The following is one part of the documentation for the string-handling 
capabilities available in one of the C environments I'm accustomed 
to—Objective C and Objective C++—and with string-handling capabilities 
well past those of OpenVMS BASIC.

https://developer.apple.com/documentation/foundation/nsstring?language=objc


The following is completely bogus and too-quickly invented BASIC syntax 
to try to illustrate some of what is available.

declare string myfilestring
declare string mysitestring
declare string myotherstring
declare boolean mycompare

myfilestring = initWithContentsOfFile( filename="Filename", 
encoding=NSUTF8StringEncoding, error=errorLabel )

myotherstring = uppercaseString( object=myfilestring )

myotherstring = decomposedStringWithCanonicalMapping( object=myfilestring )

mysitestring = initWithContentsOfURL( url="http://example.com/", 
encoding=NSUTF8StringEncoding, error=errorLabel )
mycompare = caseInsensitiveCompare(object1=myotherstring, 
object2=myfilestring )

etc.

But if implementing this new BASIC, definitely have a look at what 
newer BASIC implementations did, and copy those.  BASIC is already 
wordy, and I'd prefer less-wordy and less glue-code.

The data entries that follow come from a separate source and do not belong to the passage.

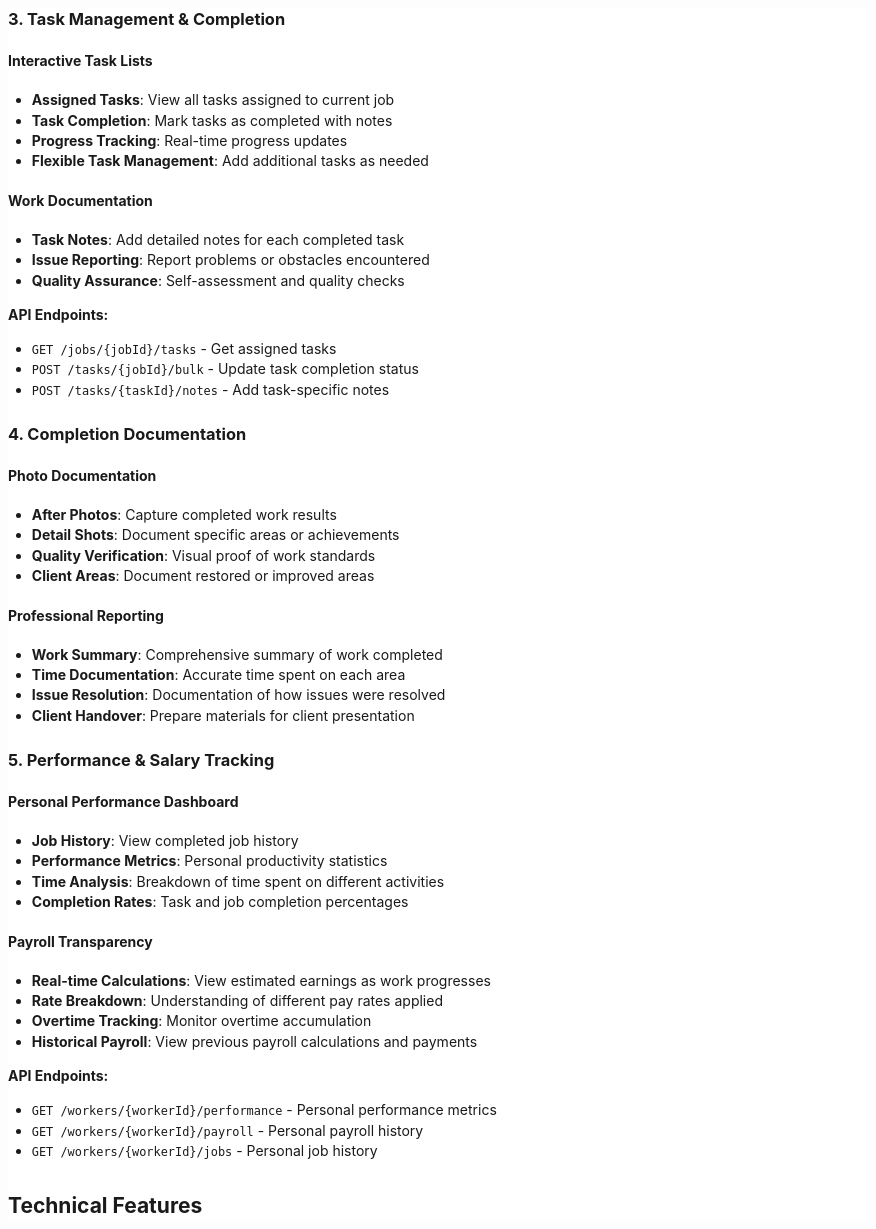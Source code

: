 ### 3. Task Management & Completion

#### Interactive Task Lists
- **Assigned Tasks**: View all tasks assigned to current job
- **Task Completion**: Mark tasks as completed with notes
- **Progress Tracking**: Real-time progress updates
- **Flexible Task Management**: Add additional tasks as needed

#### Work Documentation
- **Task Notes**: Add detailed notes for each completed task
- **Issue Reporting**: Report problems or obstacles encountered
- **Quality Assurance**: Self-assessment and quality checks

**API Endpoints:**
- `GET /jobs/{jobId}/tasks` - Get assigned tasks
- `POST /tasks/{jobId}/bulk` - Update task completion status
- `POST /tasks/{taskId}/notes` - Add task-specific notes

### 4. Completion Documentation

#### Photo Documentation
- **After Photos**: Capture completed work results
- **Detail Shots**: Document specific areas or achievements
- **Quality Verification**: Visual proof of work standards
- **Client Areas**: Document restored or improved areas

#### Professional Reporting
- **Work Summary**: Comprehensive summary of work completed
- **Time Documentation**: Accurate time spent on each area
- **Issue Resolution**: Documentation of how issues were resolved
- **Client Handover**: Prepare materials for client presentation

### 5. Performance & Salary Tracking

#### Personal Performance Dashboard
- **Job History**: View completed job history
- **Performance Metrics**: Personal productivity statistics
- **Time Analysis**: Breakdown of time spent on different activities
- **Completion Rates**: Task and job completion percentages

#### Payroll Transparency
- **Real-time Calculations**: View estimated earnings as work progresses
- **Rate Breakdown**: Understanding of different pay rates applied
- **Overtime Tracking**: Monitor overtime accumulation
- **Historical Payroll**: View previous payroll calculations and payments

**API Endpoints:**
- `GET /workers/{workerId}/performance` - Personal performance metrics
- `GET /workers/{workerId}/payroll` - Personal payroll history
- `GET /workers/{workerId}/jobs` - Personal job history

## Technical Features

With Objective C, Objective C++, Swift and related, it's quite possible 
to get what OpenVMS would consider strings back and those strings 
returned from the objects in various formats and encodings, as well as 
obtaining objects that can contain data loaded from URLs or from files, 
and to easily convert among native data types and objects containing 
specific sorts of data.

Most folks using OpenVMS BASIC don't—or cannot—load an entire file into 
a string. In other environments, that approach works quite well and 
saves writing a fair amount of code-shuffling code.  Bespoke code, as 
the other thread discusses.  I can treat the whole file, or the whole 
web page, or whatever the REST server referenced by the specified URL 
returns as its response, as one big string (string object), and process 
that string object as needed.  The amount of RMS record-shuffling code 
that this avoids requiring is not small.  And yes, there's a 
write-it-all-to-a-file method, too. Among other available methods.  And 
yes, the frameworks have to load and deal with the paging and the rest. 
 But that code works and works well.  And it's already written.  And 
yes, there are still cases where the scale of data involved suggests or 
encourages or requires switching to SQL or other subset-of-everything 
access operations due to performance requirements.  Even then, that 
tends to be a subset of all the file contents (objects) and strings 
(objects) I'm working with within a particular app.